Il Giappone continua a lavorare per un trattato di pace perché questo sforzo fornisce benefici strategici nonostante gli ostacoli esistenti. Tokyo utilizza questa azione per raggiungere due obiettivi, che comportano la correzione delle violazioni legali passate e la dimostrazione del suo impegno a difendere il diritto internazionale. Il governo russo vede il Giappone come un potenziale partner economico perché ridurrebbe la sua dipendenza dalla Cina creando nuove opportunità di business. Il conflitto mostra che l’Asia deve affrontare rischi continui derivanti da accordi di pace instabili, che hanno bisogno di nuovi approcci diplomatici per risolverli. Le due entità dovrebbero funzionare come facilitatori neutrali per stabilire canali di comunicazione che supportano lo sviluppo della fiducia e le attività di dialogo non ufficiali. Il ruolo storico dell’Indonesia come ponte diplomatico globale tra le nazioni crea una posizione speciale per il paese per dare contributi, anche se questi contributi saranno indiretti.
I negoziati del trattato di pace dei Territori del Nord perseguiti da Takaichi dimostrano le rivendicazioni territoriali in corso del Giappone, mentre il Giappone affronta sfide nelle sue relazioni diplomatiche durante questo periodo strategico instabile. Il percorso in avanti è ostacolato dall’assolutismo territoriale, dagli effetti polarizzanti del conflitto ucraino, dall’allineamento della Russia con la Corea del Nord, dalle sensibilità politiche interne in Giappone e dall’intensificazione della competizione tra le grandi potenze. Una svolta a breve termine sembra improbabile. L’iniziativa mantiene la sua importanza come gesto simbolico che dimostra l’impegno del Giappone a risolvere le restanti questioni del dopoguerra, rafforzando al contempo la sua posizione di leader rispettato nella regione.

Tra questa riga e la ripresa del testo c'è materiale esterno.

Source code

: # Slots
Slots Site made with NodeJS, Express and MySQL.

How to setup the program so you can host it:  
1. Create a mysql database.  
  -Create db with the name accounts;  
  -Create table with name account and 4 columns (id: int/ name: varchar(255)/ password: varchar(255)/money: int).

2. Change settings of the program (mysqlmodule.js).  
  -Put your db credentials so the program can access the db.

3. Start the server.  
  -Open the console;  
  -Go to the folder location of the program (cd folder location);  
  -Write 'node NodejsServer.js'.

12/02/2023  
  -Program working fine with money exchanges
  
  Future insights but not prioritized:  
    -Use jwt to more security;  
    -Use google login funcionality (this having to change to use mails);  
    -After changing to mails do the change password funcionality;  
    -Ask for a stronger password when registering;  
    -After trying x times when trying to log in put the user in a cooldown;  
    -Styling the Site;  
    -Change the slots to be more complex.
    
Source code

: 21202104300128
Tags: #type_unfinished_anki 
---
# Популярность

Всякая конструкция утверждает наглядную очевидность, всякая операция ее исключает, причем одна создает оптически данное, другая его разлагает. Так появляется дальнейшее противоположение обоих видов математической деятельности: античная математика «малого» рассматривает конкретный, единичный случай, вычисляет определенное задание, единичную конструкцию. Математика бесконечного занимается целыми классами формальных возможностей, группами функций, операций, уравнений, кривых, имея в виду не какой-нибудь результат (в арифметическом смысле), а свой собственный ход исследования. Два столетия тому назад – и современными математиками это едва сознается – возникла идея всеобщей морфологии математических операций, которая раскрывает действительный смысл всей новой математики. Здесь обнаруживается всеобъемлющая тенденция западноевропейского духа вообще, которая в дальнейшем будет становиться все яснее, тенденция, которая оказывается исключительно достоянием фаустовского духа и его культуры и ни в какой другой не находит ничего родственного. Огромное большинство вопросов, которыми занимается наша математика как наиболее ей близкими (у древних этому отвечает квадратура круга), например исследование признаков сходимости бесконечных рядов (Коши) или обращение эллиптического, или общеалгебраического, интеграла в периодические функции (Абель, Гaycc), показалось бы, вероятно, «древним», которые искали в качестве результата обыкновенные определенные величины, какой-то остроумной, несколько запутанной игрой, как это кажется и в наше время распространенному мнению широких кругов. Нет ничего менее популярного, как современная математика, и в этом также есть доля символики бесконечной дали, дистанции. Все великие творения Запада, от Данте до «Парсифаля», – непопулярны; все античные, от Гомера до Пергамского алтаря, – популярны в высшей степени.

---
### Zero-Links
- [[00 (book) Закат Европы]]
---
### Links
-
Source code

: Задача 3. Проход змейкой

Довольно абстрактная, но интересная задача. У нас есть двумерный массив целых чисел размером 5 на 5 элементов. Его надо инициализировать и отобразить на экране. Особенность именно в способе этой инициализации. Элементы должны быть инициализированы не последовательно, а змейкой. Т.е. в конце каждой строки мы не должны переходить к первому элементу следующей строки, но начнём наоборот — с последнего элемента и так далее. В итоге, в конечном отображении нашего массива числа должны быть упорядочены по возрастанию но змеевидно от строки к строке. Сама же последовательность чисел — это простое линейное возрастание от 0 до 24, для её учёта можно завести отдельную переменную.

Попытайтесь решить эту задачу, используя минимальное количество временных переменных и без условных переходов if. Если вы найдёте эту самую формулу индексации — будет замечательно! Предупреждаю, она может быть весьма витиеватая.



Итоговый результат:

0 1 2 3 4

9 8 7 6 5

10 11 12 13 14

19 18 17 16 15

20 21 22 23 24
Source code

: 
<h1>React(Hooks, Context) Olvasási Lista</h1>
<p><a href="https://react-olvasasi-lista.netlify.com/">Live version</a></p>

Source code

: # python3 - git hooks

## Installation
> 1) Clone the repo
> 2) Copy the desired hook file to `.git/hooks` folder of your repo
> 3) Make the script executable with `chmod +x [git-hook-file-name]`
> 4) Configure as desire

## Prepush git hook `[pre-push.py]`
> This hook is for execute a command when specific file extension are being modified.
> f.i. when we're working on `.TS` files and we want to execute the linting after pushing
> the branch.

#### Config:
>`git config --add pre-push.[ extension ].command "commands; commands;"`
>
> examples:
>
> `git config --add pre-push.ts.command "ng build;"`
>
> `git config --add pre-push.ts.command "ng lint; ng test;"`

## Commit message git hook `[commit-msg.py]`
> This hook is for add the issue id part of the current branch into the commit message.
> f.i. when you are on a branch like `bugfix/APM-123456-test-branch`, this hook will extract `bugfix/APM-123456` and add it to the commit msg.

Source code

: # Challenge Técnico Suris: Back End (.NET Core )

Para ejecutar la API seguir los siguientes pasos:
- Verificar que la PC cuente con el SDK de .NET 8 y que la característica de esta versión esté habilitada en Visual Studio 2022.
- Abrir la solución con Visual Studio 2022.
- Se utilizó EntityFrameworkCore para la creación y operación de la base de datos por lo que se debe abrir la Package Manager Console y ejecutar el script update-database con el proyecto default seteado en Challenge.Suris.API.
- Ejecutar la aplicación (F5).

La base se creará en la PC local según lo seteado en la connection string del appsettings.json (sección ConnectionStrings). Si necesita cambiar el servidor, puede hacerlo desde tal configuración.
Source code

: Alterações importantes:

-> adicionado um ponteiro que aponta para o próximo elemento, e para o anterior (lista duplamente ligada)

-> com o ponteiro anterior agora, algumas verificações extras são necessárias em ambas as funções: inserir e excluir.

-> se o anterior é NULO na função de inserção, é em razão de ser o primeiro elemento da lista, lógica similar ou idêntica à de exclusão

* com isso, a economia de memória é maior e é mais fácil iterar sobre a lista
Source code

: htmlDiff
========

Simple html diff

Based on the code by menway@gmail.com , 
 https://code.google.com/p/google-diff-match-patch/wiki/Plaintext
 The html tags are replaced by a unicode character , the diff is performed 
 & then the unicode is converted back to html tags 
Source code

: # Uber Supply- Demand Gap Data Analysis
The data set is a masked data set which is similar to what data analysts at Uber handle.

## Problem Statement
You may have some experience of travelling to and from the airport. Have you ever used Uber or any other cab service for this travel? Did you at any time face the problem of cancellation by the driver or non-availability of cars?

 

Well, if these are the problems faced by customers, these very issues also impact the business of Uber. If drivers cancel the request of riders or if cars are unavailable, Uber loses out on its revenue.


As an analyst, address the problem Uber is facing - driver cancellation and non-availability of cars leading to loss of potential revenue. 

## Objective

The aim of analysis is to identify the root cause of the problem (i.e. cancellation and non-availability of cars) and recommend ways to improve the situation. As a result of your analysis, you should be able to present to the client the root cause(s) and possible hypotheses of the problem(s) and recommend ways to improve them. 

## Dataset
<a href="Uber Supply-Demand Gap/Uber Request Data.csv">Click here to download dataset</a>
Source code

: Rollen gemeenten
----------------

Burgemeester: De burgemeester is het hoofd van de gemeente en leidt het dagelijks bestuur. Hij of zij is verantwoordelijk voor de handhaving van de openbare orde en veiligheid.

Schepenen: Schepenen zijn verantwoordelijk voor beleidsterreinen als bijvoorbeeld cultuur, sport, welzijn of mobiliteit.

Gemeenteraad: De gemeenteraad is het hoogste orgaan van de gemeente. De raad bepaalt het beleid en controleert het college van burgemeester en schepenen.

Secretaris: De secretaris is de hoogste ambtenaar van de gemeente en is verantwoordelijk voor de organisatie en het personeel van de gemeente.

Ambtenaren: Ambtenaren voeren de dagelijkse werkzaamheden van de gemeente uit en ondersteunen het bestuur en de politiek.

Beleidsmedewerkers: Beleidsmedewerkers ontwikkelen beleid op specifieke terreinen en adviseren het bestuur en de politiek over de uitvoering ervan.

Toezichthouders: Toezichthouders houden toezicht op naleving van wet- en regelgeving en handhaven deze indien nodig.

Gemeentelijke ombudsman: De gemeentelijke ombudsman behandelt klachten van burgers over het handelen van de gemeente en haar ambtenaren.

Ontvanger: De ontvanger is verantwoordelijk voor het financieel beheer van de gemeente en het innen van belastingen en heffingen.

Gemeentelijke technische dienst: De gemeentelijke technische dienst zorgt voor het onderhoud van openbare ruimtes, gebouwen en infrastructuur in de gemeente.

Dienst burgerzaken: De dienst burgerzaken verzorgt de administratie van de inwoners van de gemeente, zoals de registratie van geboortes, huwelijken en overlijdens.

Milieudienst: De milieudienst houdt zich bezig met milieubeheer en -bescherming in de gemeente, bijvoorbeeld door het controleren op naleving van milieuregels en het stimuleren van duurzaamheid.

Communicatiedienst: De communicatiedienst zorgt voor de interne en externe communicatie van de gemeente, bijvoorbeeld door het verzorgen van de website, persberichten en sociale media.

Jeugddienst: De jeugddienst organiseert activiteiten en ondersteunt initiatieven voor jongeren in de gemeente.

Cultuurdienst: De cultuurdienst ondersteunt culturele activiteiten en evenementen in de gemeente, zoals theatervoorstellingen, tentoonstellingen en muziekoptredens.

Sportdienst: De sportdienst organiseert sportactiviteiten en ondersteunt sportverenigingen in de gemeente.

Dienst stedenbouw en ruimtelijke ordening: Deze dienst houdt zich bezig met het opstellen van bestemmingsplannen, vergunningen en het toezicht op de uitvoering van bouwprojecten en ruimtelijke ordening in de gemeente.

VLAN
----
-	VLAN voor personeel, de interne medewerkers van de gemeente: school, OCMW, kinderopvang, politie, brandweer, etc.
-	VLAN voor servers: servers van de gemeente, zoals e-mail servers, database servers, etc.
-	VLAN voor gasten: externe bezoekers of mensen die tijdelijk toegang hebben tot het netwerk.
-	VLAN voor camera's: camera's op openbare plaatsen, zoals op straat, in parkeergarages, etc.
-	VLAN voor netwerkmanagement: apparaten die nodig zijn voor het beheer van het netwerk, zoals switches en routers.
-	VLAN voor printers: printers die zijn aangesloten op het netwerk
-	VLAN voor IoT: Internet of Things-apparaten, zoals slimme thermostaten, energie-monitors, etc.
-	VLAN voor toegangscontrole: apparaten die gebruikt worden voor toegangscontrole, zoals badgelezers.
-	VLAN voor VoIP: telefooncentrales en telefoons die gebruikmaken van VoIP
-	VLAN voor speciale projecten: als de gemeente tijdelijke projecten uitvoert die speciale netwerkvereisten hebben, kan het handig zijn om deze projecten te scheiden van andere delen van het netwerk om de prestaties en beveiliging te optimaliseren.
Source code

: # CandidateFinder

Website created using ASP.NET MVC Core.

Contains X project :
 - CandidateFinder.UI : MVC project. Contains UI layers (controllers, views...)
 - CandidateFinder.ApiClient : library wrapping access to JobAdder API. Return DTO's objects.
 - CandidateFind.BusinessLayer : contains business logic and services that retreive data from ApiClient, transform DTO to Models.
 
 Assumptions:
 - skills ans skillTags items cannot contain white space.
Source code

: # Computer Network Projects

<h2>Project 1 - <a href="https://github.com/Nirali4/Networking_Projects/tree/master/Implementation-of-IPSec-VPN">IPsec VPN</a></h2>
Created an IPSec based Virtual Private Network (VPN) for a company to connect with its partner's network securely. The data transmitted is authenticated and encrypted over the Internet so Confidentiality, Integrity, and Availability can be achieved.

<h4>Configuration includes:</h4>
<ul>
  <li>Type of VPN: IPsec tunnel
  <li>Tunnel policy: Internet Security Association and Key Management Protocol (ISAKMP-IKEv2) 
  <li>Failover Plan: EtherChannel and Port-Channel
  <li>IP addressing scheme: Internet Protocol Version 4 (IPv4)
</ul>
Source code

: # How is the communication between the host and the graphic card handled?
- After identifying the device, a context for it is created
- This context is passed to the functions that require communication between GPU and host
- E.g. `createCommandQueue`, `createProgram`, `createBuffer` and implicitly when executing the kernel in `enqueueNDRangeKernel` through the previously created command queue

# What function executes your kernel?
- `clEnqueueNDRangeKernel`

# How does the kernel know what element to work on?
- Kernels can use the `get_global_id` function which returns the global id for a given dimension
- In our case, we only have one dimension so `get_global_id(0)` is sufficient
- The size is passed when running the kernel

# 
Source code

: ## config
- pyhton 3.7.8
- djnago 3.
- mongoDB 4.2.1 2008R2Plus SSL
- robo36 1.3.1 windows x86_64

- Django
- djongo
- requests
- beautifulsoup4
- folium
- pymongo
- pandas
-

Il percorso verso il progresso ha bisogno di approcci diplomatici innovativi che implementino trasferimenti di sovranità insieme a una gestione economica condivisa e sistemi di risoluzione dei conflitti di terze parti che stabiliscano connessioni tra conflitti passati e bisogni di sicurezza attuali. Il Giappone deve mantenere il suo impegno nei confronti delle alleanze sviluppando la sua capacità di operare in modo indipendente nella regione. Il governo russo ha bisogno di incentivi che promuovano la diversificazione strategica ed economica come obiettivo principale. La disputa sui Territori del Nord esiste al di là di un semplice disaccordo tra due paesi perché rivela come la struttura incompiuta del dopoguerra dell’Asia modella le sue attuali dinamiche tra eredità storiche e forza politica e identità culturali. Il percorso verso la pace richiede un dialogo continuo tra le nazioni e approcci diplomatici creativi e un’ampia partecipazione regionale per diventare un risultato tangibile.